Por: Eliana Souza e Jailson Silva

A questão da identidade\diferença se tornou o elemento chave na maioria dos conflitos sociais existentes: expulsão por Israel e por sul africanos de trabalhadores estrangeiros; violência letal do Estado Islâmico contra fiéis de outras religiões ou vertentes distintas do Islã; proibição do uso de símbolos da fé na França; violência policial e judicial contra os negros nos EUA; expulsão de muçulmanos de países com maioria budistas, tais como Bangladesh e Mianmar; o assassinato crescente de jovens negros e pobres no Brasil e violências afins.

Desde o século 18, especialmente, dois grandes temas dominaram o cenário político, econômico e cultural das sociedades ocidentais: a questão da liberdade –e, por extensão, a defesa dos direitos individuais; e a questão da igualdade. Antagonizadas no passado, elas são direitos inseparáveis no contemporâneo.

A elas precisamos adicionar outro termo: o que seria nos tempos atuais a “fraternidade” da Revolução Francesa, a menos conhecida, discutida e praticada das palavras de ordem dos revolucionários de então? Traduzimos, numa perspectiva política, a expressão como o Direito da Convivência.

Sem ele, não se torna possível afirmar os inevitáveis pertencimentos aos grupos sociais – etários, religiosos, étnicos, de gêneros, de orientação sexual– e, ao mesmo tempo, vivermos a comunhão que exige a condição de seres da mesma espécie humana.

A prefeitura do Rio de Janeiro está iniciando o Planejamento Estratégico da cidade para os próximos 50 anos. Isso exige saber que cidade e que cidadão queremos. Três direitos devem estar nos seus fundamentos: os individuais; um patamar básico de dignidade para todos; e, mais do que nunca, o direito de conviver com a diferença de forma ética e solidária.

A individualização crescente da vida urbana, especialmente nos bairros formais, leva muitas pessoas a viver dominadas por uma lógica particularizada de vida, se relacionando apenas com os mesmos e tendo uma atitude temerosa ou hostil com os outros.

Uma cidade não pode se construir na clivagem entre nós e eles. Precisamos viver plenamente o direito à mobilidade. Criarmos condições para que todos tenham meios de circular pelos seus diferentes territórios e equipamentos, que se sintam pertencentes à cidade como um todo e não apenas a um determinado lugar social, cultural ou econômico.

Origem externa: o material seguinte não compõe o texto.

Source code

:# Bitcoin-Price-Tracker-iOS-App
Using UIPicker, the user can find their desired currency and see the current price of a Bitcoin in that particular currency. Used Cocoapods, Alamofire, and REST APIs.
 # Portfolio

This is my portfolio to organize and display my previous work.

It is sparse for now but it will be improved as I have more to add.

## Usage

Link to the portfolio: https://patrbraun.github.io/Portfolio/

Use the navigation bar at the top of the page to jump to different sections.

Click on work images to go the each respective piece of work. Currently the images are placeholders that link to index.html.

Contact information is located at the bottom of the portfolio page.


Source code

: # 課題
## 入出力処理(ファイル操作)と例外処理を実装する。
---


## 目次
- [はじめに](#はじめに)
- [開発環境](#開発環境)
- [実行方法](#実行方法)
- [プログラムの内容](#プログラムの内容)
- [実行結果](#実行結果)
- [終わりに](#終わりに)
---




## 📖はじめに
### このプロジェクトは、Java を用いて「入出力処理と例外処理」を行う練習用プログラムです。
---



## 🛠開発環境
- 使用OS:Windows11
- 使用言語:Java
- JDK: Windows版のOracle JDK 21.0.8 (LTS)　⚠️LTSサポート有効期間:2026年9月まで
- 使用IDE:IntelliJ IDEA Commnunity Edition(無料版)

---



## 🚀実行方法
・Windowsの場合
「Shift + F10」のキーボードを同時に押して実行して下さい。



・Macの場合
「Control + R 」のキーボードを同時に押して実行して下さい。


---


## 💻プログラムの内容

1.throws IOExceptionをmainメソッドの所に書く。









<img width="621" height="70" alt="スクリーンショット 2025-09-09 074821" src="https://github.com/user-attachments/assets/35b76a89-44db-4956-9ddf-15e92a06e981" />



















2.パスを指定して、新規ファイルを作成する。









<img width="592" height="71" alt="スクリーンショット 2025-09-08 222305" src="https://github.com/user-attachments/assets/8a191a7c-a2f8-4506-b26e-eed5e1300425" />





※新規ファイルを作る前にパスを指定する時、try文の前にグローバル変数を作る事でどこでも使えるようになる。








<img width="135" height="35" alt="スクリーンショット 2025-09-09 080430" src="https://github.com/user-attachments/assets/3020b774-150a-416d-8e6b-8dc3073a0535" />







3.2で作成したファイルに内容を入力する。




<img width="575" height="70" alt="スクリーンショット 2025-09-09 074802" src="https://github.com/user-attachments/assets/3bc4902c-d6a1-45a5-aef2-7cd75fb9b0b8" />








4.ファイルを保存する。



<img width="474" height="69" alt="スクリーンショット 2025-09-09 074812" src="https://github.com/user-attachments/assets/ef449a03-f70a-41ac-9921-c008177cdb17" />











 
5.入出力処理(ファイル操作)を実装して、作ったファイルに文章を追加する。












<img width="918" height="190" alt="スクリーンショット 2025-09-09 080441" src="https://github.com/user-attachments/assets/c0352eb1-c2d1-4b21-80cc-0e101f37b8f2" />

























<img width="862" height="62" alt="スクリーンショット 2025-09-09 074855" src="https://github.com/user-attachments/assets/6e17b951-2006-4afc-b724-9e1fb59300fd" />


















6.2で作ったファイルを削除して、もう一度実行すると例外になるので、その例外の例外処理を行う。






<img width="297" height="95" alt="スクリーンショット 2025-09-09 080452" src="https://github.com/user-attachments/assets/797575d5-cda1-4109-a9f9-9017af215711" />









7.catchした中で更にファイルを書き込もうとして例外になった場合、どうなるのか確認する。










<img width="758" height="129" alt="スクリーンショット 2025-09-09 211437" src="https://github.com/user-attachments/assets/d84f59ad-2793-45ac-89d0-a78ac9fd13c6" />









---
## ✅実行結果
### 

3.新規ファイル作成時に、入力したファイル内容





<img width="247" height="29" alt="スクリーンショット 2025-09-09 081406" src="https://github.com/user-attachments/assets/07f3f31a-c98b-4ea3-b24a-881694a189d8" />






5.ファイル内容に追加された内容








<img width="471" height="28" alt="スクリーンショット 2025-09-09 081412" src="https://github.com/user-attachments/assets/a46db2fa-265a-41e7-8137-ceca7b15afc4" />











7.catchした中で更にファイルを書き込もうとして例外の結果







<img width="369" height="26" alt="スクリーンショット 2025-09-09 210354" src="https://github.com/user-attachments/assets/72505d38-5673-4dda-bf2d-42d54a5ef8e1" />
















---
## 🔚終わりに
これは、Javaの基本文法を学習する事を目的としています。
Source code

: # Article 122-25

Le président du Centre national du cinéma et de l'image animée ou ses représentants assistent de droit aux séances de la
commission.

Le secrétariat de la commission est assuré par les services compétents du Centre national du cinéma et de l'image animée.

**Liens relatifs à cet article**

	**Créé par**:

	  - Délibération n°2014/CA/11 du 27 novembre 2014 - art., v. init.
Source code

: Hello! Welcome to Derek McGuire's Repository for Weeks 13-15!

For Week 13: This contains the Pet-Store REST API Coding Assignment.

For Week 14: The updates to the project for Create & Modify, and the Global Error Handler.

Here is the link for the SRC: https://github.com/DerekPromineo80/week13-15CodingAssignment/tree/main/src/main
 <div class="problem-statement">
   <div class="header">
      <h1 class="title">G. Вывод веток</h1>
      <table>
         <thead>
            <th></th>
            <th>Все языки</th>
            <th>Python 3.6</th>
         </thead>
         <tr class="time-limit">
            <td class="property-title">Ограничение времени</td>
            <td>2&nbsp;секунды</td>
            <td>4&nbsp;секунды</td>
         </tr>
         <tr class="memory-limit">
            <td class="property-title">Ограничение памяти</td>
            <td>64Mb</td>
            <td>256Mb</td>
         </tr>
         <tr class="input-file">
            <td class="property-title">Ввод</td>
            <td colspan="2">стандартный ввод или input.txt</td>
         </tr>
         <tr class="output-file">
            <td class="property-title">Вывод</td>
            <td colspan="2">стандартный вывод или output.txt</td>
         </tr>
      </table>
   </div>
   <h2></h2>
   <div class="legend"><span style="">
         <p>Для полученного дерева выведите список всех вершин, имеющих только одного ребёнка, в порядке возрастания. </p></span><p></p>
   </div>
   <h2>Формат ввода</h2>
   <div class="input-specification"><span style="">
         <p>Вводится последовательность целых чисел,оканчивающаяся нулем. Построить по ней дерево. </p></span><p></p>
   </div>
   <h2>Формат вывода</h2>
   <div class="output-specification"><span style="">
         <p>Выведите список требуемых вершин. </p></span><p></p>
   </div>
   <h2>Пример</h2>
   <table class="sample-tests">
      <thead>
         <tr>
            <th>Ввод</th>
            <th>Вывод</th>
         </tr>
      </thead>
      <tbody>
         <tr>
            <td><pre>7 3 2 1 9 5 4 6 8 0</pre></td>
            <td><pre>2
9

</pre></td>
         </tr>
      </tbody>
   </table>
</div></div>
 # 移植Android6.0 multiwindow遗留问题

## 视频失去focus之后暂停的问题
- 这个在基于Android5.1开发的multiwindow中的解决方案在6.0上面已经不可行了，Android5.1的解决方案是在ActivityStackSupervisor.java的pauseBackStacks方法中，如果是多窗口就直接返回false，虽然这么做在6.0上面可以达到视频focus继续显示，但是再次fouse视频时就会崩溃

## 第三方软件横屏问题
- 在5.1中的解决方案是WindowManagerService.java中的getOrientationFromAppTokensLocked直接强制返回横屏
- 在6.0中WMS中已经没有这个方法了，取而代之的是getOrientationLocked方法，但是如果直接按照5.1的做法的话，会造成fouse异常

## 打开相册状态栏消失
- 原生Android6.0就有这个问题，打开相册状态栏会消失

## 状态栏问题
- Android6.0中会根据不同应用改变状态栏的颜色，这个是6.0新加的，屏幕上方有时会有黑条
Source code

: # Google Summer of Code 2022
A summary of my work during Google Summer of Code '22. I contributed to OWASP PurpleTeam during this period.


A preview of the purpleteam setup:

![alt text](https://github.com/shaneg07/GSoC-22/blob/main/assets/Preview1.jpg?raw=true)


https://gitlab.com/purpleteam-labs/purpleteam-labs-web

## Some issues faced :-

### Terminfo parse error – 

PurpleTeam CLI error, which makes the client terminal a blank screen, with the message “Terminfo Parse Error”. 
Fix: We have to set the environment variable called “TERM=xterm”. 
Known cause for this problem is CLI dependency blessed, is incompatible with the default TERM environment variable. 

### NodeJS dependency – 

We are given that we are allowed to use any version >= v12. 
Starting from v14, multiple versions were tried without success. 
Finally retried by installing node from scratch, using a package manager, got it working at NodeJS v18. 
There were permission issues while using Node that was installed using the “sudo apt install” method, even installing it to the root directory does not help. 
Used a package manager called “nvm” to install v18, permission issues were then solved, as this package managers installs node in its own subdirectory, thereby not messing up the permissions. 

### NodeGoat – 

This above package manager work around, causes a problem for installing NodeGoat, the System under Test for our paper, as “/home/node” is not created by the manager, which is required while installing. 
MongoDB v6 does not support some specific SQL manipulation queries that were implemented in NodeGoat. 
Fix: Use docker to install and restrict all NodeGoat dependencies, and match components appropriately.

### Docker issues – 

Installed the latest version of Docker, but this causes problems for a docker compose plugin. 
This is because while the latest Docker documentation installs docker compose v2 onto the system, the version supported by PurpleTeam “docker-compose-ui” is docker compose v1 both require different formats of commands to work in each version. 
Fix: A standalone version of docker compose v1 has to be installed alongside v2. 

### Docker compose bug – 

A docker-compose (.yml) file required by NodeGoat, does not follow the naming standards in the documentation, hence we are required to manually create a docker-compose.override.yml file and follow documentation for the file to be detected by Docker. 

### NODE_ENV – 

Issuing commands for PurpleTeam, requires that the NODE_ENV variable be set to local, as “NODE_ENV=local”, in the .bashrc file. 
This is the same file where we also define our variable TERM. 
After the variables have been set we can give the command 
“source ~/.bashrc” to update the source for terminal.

O direito de conviver pode ser identificado, mensurado e\ou construído como política pública. Seus indicadores são: os níveis de mobilidade urbana dos indivíduos; as formas de uso e regulação dos espaços públicos da cidade; os resultados de meios de mediação de conflitos para lidar com as intolerâncias; a diminuição do número de encarcerados; a diminuição da violência letal; o resultado de políticas que ampliem os meios de convivência social no conjunto da cidade, particularmente para os idosos.

A oferta de equipamentos e serviços públicos, embora fundamentais, são insuficientes para garantir a qualidade de vida urbana em todas as suas possibilidades. Políticas públicas centradas no estímulo da convivência nos permitirão viver nossa plena humanidade, e aprender a lidar de forma mais sábia com as diferenças.